Quem disse que Chapeuzinho Vermelho não era puta?

Marilda sempre saia para sua partidas de buraco com as amigas. Alfredo sabia bem o que isso representava na vida do casal. Para ela diversão e para ele liberdade. O casal tinha as relações conjugais abaladas de a muito tempo. Ele alegava que tinha muito com que se preocupar cuidando dos negócios da empresa que dirigia e ela pouco se importava em se tornar interessante como mulher para que ele tivesse suas atenções despertadas. Marilda era jovem, mas aparentava uma mulher de pouco mais de 50 anos. Não adiantava ter a conta bancaria recheada e poder gastar o montante que desejasse. Para ela dava no mesmo ter ou não ter, essa era a questão. Enjoado de ver a mulher naquele relaxo total e desmotivado de até beija-la, Alfredo arrumou refúgio nos braços de sua secretária particular. Clara, era uma jovem de pouco mais de 22 anos que se dedicava muito ao que fazia. Era bonita inteligente, corpo perfeito e associado a tudo isso, era muito inteligente e interesseira. Queria conseguir de tudo fosse da maneira que fosse, não importava. Negociava o corpo da melhor maneira possível e graças a isso tinha conseguido um apartamento em seu nome. Alfredo tinha lhe feito esse presente e usufruía de todo privilégio que a posição na empresa facultava para conseguir o que bem quisesse, ainda mais se subtendesse que isso iria lhe custar algum milhares de reais. Isso pouco importava, pois investia em sua alegria e satisfação. Já tinha, vamos por assim dizer, "comido " todas as empregadas da firma, da mais baixa função até aquela que refutava de ser a mais credenciada. Até alguns funcionários do alto escalão já haviam se submetidos a ficarem de quarto depois do expediente. Claro que com isso não era de se estranhar que assalariados conseguissem carro do ano e por ai afora. Clara, sempre fora a intermediária entre o chefão e as possíveis vitimas da fome sexual do seu chefe. Adorava bancar a cafetina, pois quanto mais o satisfazia, mais sua conta bancária aumentava. Como mulher ela pouco deixava transparecer que odiava o dono da empresa e que se pudesse o foderia numa boa, mas como interesseira, esquecia tudo isso e se empenhava em tirar proveito de tudo aquilo e ficar independente o mais rápido possível. Dispensada mais cedo para organizar um jantar em seu apartamento para o ilustre chefe, ela acertava os últimos preparativos quando o celular vibrou:
___Oi, querido como vai? Sim eu estou morrendo de saudades, mas infelizmente não posso te ver hoje. É, ele vem para cá. Como? Não. Isso deve ficar para uma outra vez.Não, não creio que seja conveniente fazer isso hoje. Por que não temos nada preparado. Eu sei que é uma chance de fazer a nossa liberdade chegar mais cedo, mas eu preciso ver se não vou sair perdendo com isso. Olha vamos conversar depois pois o carro dele está chegando. Tchau.

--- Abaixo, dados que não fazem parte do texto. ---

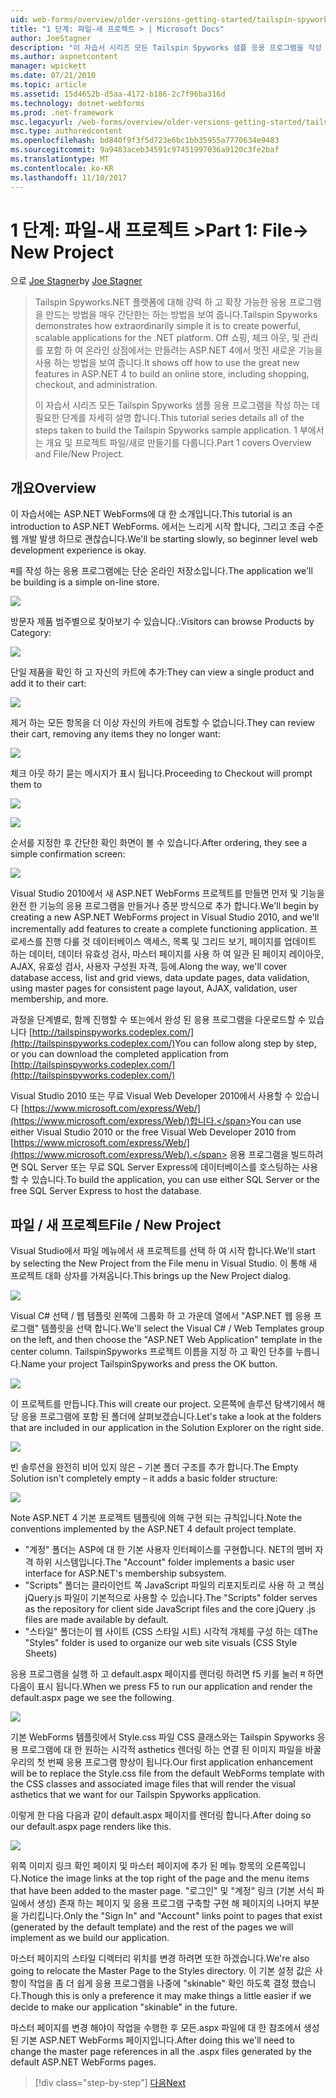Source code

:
 ```yaml
---
uid: web-forms/overview/older-versions-getting-started/tailspin-spyworks/tailspin-spyworks-part-1
title: "1 단계: 파일-새 프로젝트 > | Microsoft Docs"
author: JoeStagner
description: "이 자습서 시리즈 모든 Tailspin Spyworks 샘플 응용 프로그램을 작성 하는 데 필요한 단계를 자세히 설명 합니다. 1 부에서는 개요 및 프로젝트 파일/새로 만들기를 다룹니다."
ms.author: aspnetcontent
manager: wpickett
ms.date: 07/21/2010
ms.topic: article
ms.assetid: 15d4652b-d5aa-4172-b186-2c7f96ba316d
ms.technology: dotnet-webforms
ms.prod: .net-framework
msc.legacyurl: /web-forms/overview/older-versions-getting-started/tailspin-spyworks/tailspin-spyworks-part-1
msc.type: authoredcontent
ms.openlocfilehash: bd840f9f3f5d723e6bc1bb35955a7770634e9483
ms.sourcegitcommit: 9a9483aceb34591c97451997036a9120c3fe2baf
ms.translationtype: MT
ms.contentlocale: ko-KR
ms.lasthandoff: 11/10/2017
---
```

<a name="part-1-file--new-project"></a><span data-ttu-id="c0a38-104">1 단계: 파일-새 프로젝트 ></span><span class="sxs-lookup"><span data-stu-id="c0a38-104">Part 1: File-> New Project</span></span>
====================
<span data-ttu-id="c0a38-105">으로 [Joe Stagner](https://github.com/JoeStagner)</span><span class="sxs-lookup"><span data-stu-id="c0a38-105">by [Joe Stagner](https://github.com/JoeStagner)</span></span>

> <span data-ttu-id="c0a38-106">Tailspin Spyworks.NET 플랫폼에 대해 강력 하 고 확장 가능한 응용 프로그램을 만드는 방법을 매우 간단한는 하는 방법을 보여 줍니다.</span><span class="sxs-lookup"><span data-stu-id="c0a38-106">Tailspin Spyworks demonstrates how extraordinarily simple it is to create powerful, scalable applications for the .NET platform.</span></span> <span data-ttu-id="c0a38-107">Off 쇼핑, 체크 아웃, 및 관리를 포함 하 여 온라인 상점에서는 만들려는 ASP.NET 4에서 멋진 새로운 기능을 사용 하는 방법을 보여 줍니다.</span><span class="sxs-lookup"><span data-stu-id="c0a38-107">It shows off how to use the great new features in ASP.NET 4 to build an online store, including shopping, checkout, and administration.</span></span>
> 
> <span data-ttu-id="c0a38-108">이 자습서 시리즈 모든 Tailspin Spyworks 샘플 응용 프로그램을 작성 하는 데 필요한 단계를 자세히 설명 합니다.</span><span class="sxs-lookup"><span data-stu-id="c0a38-108">This tutorial series details all of the steps taken to build the Tailspin Spyworks sample application.</span></span> <span data-ttu-id="c0a38-109">1 부에서는 개요 및 프로젝트 파일/새로 만들기를 다룹니다.</span><span class="sxs-lookup"><span data-stu-id="c0a38-109">Part 1 covers Overview and File/New Project.</span></span>


## <a id="_Toc260221666"></a><span data-ttu-id="c0a38-110">개요</span><span class="sxs-lookup"><span data-stu-id="c0a38-110">Overview</span></span>

<span data-ttu-id="c0a38-111">이 자습서에는 ASP.NET WebForms에 대 한 소개입니다.</span><span class="sxs-lookup"><span data-stu-id="c0a38-111">This tutorial is an introduction to ASP.NET WebForms.</span></span> <span data-ttu-id="c0a38-112">에서는 느리게 시작 합니다, 그리고 초급 수준 웹 개발 발생 하므로 괜찮습니다.</span><span class="sxs-lookup"><span data-stu-id="c0a38-112">We'll be starting slowly, so beginner level web development experience is okay.</span></span>

<span data-ttu-id="c0a38-113">म를 작성 하는 응용 프로그램에는 단순 온라인 저장소입니다.</span><span class="sxs-lookup"><span data-stu-id="c0a38-113">The application we'll be building is a simple on-line store.</span></span>

![](tailspin-spyworks-part-1/_static/image1.jpg)


<span data-ttu-id="c0a38-114">방문자 제품 범주별으로 찾아보기 수 있습니다.:</span><span class="sxs-lookup"><span data-stu-id="c0a38-114">Visitors can browse Products by Category:</span></span>

![](tailspin-spyworks-part-1/_static/image2.jpg)

<span data-ttu-id="c0a38-115">단일 제품을 확인 하 고 자신의 카트에 추가:</span><span class="sxs-lookup"><span data-stu-id="c0a38-115">They can view a single product and add it to their cart:</span></span>

![](tailspin-spyworks-part-1/_static/image3.jpg)

<span data-ttu-id="c0a38-116">제거 하는 모든 항목을 더 이상 자신의 카트에 검토할 수 없습니다.</span><span class="sxs-lookup"><span data-stu-id="c0a38-116">They can review their cart, removing any items they no longer want:</span></span>

![](tailspin-spyworks-part-1/_static/image4.jpg)

<span data-ttu-id="c0a38-117">체크 아웃 하기 묻는 메시지가 표시 됩니다.</span><span class="sxs-lookup"><span data-stu-id="c0a38-117">Proceeding to Checkout will prompt them to</span></span>

![](tailspin-spyworks-part-1/_static/image5.jpg)

![](tailspin-spyworks-part-1/_static/image6.jpg)

<span data-ttu-id="c0a38-118">순서를 지정한 후 간단한 확인 화면이 볼 수 있습니다.</span><span class="sxs-lookup"><span data-stu-id="c0a38-118">After ordering, they see a simple confirmation screen:</span></span>

![](tailspin-spyworks-part-1/_static/image7.jpg)


<span data-ttu-id="c0a38-119">Visual Studio 2010에서 새 ASP.NET WebForms 프로젝트를 만들면 먼저 및 기능을 완전 한 기능의 응용 프로그램을 만들거나 증분 방식으로 추가 합니다.</span><span class="sxs-lookup"><span data-stu-id="c0a38-119">We'll begin by creating a new ASP.NET WebForms project in Visual Studio 2010, and we'll incrementally add features to create a complete functioning application.</span></span> <span data-ttu-id="c0a38-120">프로세스를 진행 다룰 것 데이터베이스 액세스, 목록 및 그리드 보기, 페이지를 업데이트 하는 데이터, 데이터 유효성 검사, 마스터 페이지를 사용 하 여 일관 된 페이지 레이아웃, AJAX, 유효성 검사, 사용자 구성원 자격, 등에.</span><span class="sxs-lookup"><span data-stu-id="c0a38-120">Along the way, we'll cover database access, list and grid views, data update pages, data validation, using master pages for consistent page layout, AJAX, validation, user membership, and more.</span></span>

<span data-ttu-id="c0a38-121">과정을 단계별로, 함께 진행할 수 또는에서 완성 된 응용 프로그램을 다운로드할 수 있습니다 [http://tailspinspyworks.codeplex.com/](http://tailspinspyworks.codeplex.com/)</span><span class="sxs-lookup"><span data-stu-id="c0a38-121">You can follow along step by step, or you can download the completed application from [http://tailspinspyworks.codeplex.com/](http://tailspinspyworks.codeplex.com/)</span></span>

<span data-ttu-id="c0a38-122">Visual Studio 2010 또는 무료 Visual Web Developer 2010에서 사용할 수 있습니다 [https://www.microsoft.com/express/Web/](https://www.microsoft.com/express/Web/)합니다.</span><span class="sxs-lookup"><span data-stu-id="c0a38-122">You can use either Visual Studio 2010 or the free Visual Web Developer 2010 from [https://www.microsoft.com/express/Web/](https://www.microsoft.com/express/Web/).</span></span> <span data-ttu-id="c0a38-123">응용 프로그램을 빌드하려면 SQL Server 또는 무료 SQL Server Express에 데이터베이스를 호스팅하는 사용할 수 있습니다.</span><span class="sxs-lookup"><span data-stu-id="c0a38-123">To build the application, you can use either SQL Server or the free SQL Server Express to host the database.</span></span>

## <a id="_Toc260221667"></a><span data-ttu-id="c0a38-124">파일 / 새 프로젝트</span><span class="sxs-lookup"><span data-stu-id="c0a38-124">File / New Project</span></span>

<span data-ttu-id="c0a38-125">Visual Studio에서 파일 메뉴에서 새 프로젝트를 선택 하 여 시작 합니다.</span><span class="sxs-lookup"><span data-stu-id="c0a38-125">We'll start by selecting the New Project from the File menu in Visual Studio.</span></span> <span data-ttu-id="c0a38-126">이 통해 새 프로젝트 대화 상자를 가져옵니다.</span><span class="sxs-lookup"><span data-stu-id="c0a38-126">This brings up the New Project dialog.</span></span>

![](tailspin-spyworks-part-1/_static/image8.jpg)

<span data-ttu-id="c0a38-127">Visual C# 선택 / 웹 템플릿 왼쪽에 그룹화 하 고 가운데 열에서 "ASP.NET 웹 응용 프로그램" 템플릿을 선택 합니다.</span><span class="sxs-lookup"><span data-stu-id="c0a38-127">We'll select the Visual C# / Web Templates group on the left, and then choose the "ASP.NET Web Application" template in the center column.</span></span> <span data-ttu-id="c0a38-128">TailspinSpyworks 프로젝트 이름을 지정 하 고 확인 단추를 누릅니다.</span><span class="sxs-lookup"><span data-stu-id="c0a38-128">Name your project TailspinSpyworks and press the OK button.</span></span>

![](tailspin-spyworks-part-1/_static/image9.jpg)

<span data-ttu-id="c0a38-129">이 프로젝트를 만듭니다.</span><span class="sxs-lookup"><span data-stu-id="c0a38-129">This will create our project.</span></span> <span data-ttu-id="c0a38-130">오른쪽에 솔루션 탐색기에서 해당 응용 프로그램에 포함 된 폴더에 살펴보겠습니다.</span><span class="sxs-lookup"><span data-stu-id="c0a38-130">Let's take a look at the folders that are included in our application in the Solution Explorer on the right side.</span></span>

![](tailspin-spyworks-part-1/_static/image10.jpg)

<span data-ttu-id="c0a38-131">빈 솔루션을 완전히 비어 있지 않은 – 기본 폴더 구조를 추가 합니다.</span><span class="sxs-lookup"><span data-stu-id="c0a38-131">The Empty Solution isn't completely empty – it adds a basic folder structure:</span></span>

![](tailspin-spyworks-part-1/_static/image1.png)

<span data-ttu-id="c0a38-132">Note ASP.NET 4 기본 프로젝트 템플릿에 의해 구현 되는 규칙입니다.</span><span class="sxs-lookup"><span data-stu-id="c0a38-132">Note the conventions implemented by the ASP.NET 4 default project template.</span></span>

- <span data-ttu-id="c0a38-133">"계정" 폴더는 ASP에 대 한 기본 사용자 인터페이스를 구현합니다. NET의 멤버 자격 하위 시스템입니다.</span><span class="sxs-lookup"><span data-stu-id="c0a38-133">The "Account" folder implements a basic user interface for ASP.NET's membership subsystem.</span></span>
- <span data-ttu-id="c0a38-134">"Scripts" 폴더는 클라이언트 쪽 JavaScript 파일의 리포지토리로 사용 하 고 핵심 jQuery.js 파일이 기본적으로 사용할 수 있습니다.</span><span class="sxs-lookup"><span data-stu-id="c0a38-134">The "Scripts" folder serves as the repository for client side JavaScript files and the core jQuery .js files are made available by default.</span></span>
- <span data-ttu-id="c0a38-135">"스타일" 폴더는이 웹 사이트 (CSS 스타일 시트) 시각적 개체를 구성 하는 데</span><span class="sxs-lookup"><span data-stu-id="c0a38-135">The "Styles" folder is used to organize our web site visuals (CSS Style Sheets)</span></span>

<span data-ttu-id="c0a38-136">응용 프로그램을 실행 하 고 default.aspx 페이지를 렌더링 하려면 f5 키를 눌러 म 하면 다음이 표시 됩니다.</span><span class="sxs-lookup"><span data-stu-id="c0a38-136">When we press F5 to run our application and render the default.aspx page we see the following.</span></span>

![](tailspin-spyworks-part-1/_static/image11.jpg)

<span data-ttu-id="c0a38-137">기본 WebForms 템플릿에서 Style.css 파일 CSS 클래스와는 Tailspin Spyworks 응용 프로그램에 대 한 원하는 시각적 asthetics 렌더링 하는 연결 된 이미지 파일을 바꿀 우리의 첫 번째 응용 프로그램 향상이 됩니다.</span><span class="sxs-lookup"><span data-stu-id="c0a38-137">Our first application enhancement will be to replace the Style.css file from the default WebForms template with the CSS classes and associated image files that will render the visual asthetics that we want for our Tailspin Spyworks application.</span></span>

<span data-ttu-id="c0a38-138">이렇게 한 다음 다음과 같이 default.aspx 페이지를 렌더링 합니다.</span><span class="sxs-lookup"><span data-stu-id="c0a38-138">After doing so our default.aspx page renders like this.</span></span>

![](tailspin-spyworks-part-1/_static/image12.jpg)

<span data-ttu-id="c0a38-139">위쪽 이미지 링크 확인 페이지 및 마스터 페이지에 추가 된 메뉴 항목의 오른쪽입니다.</span><span class="sxs-lookup"><span data-stu-id="c0a38-139">Notice the image links at the top right of the page and the menu items that have been added to the master page.</span></span> <span data-ttu-id="c0a38-140">"로그인" 및 "계정" 링크 (기본 서식 파일에서 생성) 존재 하는 페이지 및 응용 프로그램 구축할 구현 해 페이지의 나머지 부분을 가리킵니다.</span><span class="sxs-lookup"><span data-stu-id="c0a38-140">Only the "Sign In" and "Account" links point to pages that exist (generated by the default template) and the rest of the pages we will implement as we build our application.</span></span>

<span data-ttu-id="c0a38-141">마스터 페이지의 스타일 디렉터리 위치를 변경 하려면 또한 하겠습니다.</span><span class="sxs-lookup"><span data-stu-id="c0a38-141">We're also going to relocate the Master Page to the Styles directory.</span></span> <span data-ttu-id="c0a38-142">이 기본 설정 값은 사항이 작업을 좀 더 쉽게 응용 프로그램을 나중에 "skinable" 확인 하도록 결정 했습니다.</span><span class="sxs-lookup"><span data-stu-id="c0a38-142">Though this is only a preference it may make things a little easier if we decide to make our application "skinable" in the future.</span></span>

<span data-ttu-id="c0a38-143">마스터 페이지를 변경 해야이 작업을 수행한 후 모든.aspx 파일에 대 한 참조에서 생성 된 기본 ASP.NET WebForms 페이지입니다.</span><span class="sxs-lookup"><span data-stu-id="c0a38-143">After doing this we'll need to change the master page references in all the .aspx files generated by the default ASP.NET WebForms pages.</span></span>

>[!div class="step-by-step"]
[<span data-ttu-id="c0a38-144">다음</span><span class="sxs-lookup"><span data-stu-id="c0a38-144">Next</span></span>](tailspin-spyworks-part-2.md)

Aquela estranha conversa estava focada no personagem que estava saindo do carro, na garagem daquele belo apartamento. Clara saiu da janela e foi para a sala aguardar que a porta da sala se abrisse, pois a pessoa tinha a chave e entrasse. Ela estava bem preparada, com um vestido, cujo comprimento ficava a um palmo do joelho, um decote generoso, não usava nada por baixo que indicasse que estava sustendo parte do seu corpo, pois era desnecessário, e uma sandália preta dava o toque final a sua indumentária. A porta se abriu e Alfredo entrou.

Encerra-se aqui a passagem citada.